■ **EXERCISE AIM**
Retype all of the entries exactly as they appear.

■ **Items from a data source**
════

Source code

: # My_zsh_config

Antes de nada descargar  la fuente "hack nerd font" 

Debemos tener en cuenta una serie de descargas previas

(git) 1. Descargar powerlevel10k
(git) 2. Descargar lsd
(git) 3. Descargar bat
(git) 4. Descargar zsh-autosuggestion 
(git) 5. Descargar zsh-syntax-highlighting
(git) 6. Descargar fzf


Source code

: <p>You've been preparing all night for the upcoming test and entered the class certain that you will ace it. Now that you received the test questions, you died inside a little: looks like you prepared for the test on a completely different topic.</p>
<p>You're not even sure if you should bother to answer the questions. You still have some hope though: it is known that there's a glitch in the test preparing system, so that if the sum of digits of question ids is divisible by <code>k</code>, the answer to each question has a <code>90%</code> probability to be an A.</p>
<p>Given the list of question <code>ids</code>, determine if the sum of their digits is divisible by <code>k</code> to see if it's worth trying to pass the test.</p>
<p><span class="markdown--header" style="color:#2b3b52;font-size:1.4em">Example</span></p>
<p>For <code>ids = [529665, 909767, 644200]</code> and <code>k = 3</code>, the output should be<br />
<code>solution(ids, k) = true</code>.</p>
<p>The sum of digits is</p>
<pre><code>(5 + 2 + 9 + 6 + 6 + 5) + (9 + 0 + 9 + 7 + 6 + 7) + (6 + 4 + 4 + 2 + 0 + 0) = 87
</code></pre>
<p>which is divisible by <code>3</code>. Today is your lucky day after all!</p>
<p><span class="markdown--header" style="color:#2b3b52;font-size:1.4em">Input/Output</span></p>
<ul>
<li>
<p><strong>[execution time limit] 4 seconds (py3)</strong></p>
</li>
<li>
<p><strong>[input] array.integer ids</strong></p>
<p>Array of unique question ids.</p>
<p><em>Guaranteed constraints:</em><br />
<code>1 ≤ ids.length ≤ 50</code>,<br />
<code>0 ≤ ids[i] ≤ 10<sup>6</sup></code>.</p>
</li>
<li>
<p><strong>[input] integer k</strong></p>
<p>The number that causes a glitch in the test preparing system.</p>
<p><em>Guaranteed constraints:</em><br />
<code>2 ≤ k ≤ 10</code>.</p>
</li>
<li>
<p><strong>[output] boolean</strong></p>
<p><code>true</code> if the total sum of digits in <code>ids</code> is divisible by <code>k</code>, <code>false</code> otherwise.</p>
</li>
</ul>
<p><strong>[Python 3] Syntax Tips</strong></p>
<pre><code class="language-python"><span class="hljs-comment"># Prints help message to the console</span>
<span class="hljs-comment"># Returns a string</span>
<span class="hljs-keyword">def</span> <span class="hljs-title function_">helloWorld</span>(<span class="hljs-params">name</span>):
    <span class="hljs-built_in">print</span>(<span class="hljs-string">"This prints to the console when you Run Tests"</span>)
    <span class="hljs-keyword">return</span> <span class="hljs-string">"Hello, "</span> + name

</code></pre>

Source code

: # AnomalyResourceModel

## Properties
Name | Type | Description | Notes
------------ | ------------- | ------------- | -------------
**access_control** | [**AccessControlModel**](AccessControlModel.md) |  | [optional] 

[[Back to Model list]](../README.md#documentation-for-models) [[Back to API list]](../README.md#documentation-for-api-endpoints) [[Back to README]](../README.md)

════

■ **RESPONSE AREA**
Source code

: # My_zsh_config

Antes de nada descargar  la fuente "hack nerd font" 

Debemos tener en cuenta una serie de descargas previas

(git) 1. Descargar powerlevel10k
(git) 2. Descargar lsd
(git) 3. Descargar bat
(git) 4. Descargar zsh-autosuggestion 
(git) 5. Descargar zsh-syntax-highlighting
(git) 6. Descargar fzf


Source code

: <p>You've been preparing all night for the upcoming test and entered the class certain that you will ace it. Now that you received the test questions, you died inside a little: looks like you prepared for the test on a completely different topic.</p>
<p>You're not even sure if you should bother to answer the questions. You still have some hope though: it is known that there's a glitch in the test preparing system, so that if the sum of digits of question ids is divisible by <code>k</code>, the answer to each question has a <code>90%</code> probability to be an A.</p>
<p>Given the list of question <code>ids</code>, determine if the sum of their digits is divisible by <code>k</code> to see if it's worth trying to pass the test.</p>
<p><span class="markdown--header" style="color:#2b3b52;font-size:1.4em">Example</span></p>
<p>For <code>ids = [529665, 909767, 644200]</code> and <code>k = 3</code>, the output should be<br />
<code>solution(ids, k) = true</code>.</p>
<p>The sum of digits is</p>
<pre><code>(5 + 2 + 9 + 6 + 6 + 5) + (9 + 0 + 9 + 7 + 6 + 7) + (6 + 4 + 4 + 2 + 0 + 0) = 87
</code></pre>
<p>which is divisible by <code>3</code>. Today is your lucky day after all!</p>
<p><span class="markdown--header" style="color:#2b3b52;font-size:1.4em">Input/Output</span></p>
<ul>
<li>
<p><strong>[execution time limit] 4 seconds (py3)</strong></p>
</li>
<li>
<p><strong>[input] array.integer ids</strong></p>
<p>Array of unique question ids.</p>
<p><em>Guaranteed constraints:</em><br />
<code>1 ≤ ids.length ≤ 50</code>,<br />
<code>0 ≤ ids[i] ≤ 10<sup>6</sup></code>.</p>
</li>
<li>
<p><strong>[input] integer k</strong></p>
<p>The number that causes a glitch in the test preparing system.</p>
<p><em>Guaranteed constraints:</em><br />
<code>2 ≤ k ≤ 10</code>.</p>
</li>
<li>
<p><strong>[output] boolean</strong></p>
<p><code>true</code> if the total sum of digits in <code>ids</code> is divisible by <code>k</code>, <code>false</code> otherwise.</p>
</li>
</ul>
<p><strong>[Python 3] Syntax Tips</strong></p>
<pre><code class="language-python"><span class="hljs-comment"># Prints help message to the console</span>
<span class="hljs-comment"># Returns a string</span>
<span class="hljs-keyword">def</span> <span class="hljs-title function_">helloWorld</span>(<span class="hljs-params">name</span>):
    <span class="hljs-built_in">print</span>(<span class="hljs-string">"This prints to the console when you Run Tests"</span>)
    <span class="hljs-keyword">return</span> <span class="hljs-string">"Hello, "</span> + name

</code></pre>

Source code

: # AnomalyResourceModel

## Properties
Name | Type | Description | Notes
------------ | ------------- | ------------- | -------------
**access_control** | [**AccessControlModel**](AccessControlModel.md) |  | [optional] 

[[Back to Model list]](../README.md#documentation-for-models) [[Back to API list]](../README.md#documentation-for-api-endpoints) [[Back to README]](../README.md)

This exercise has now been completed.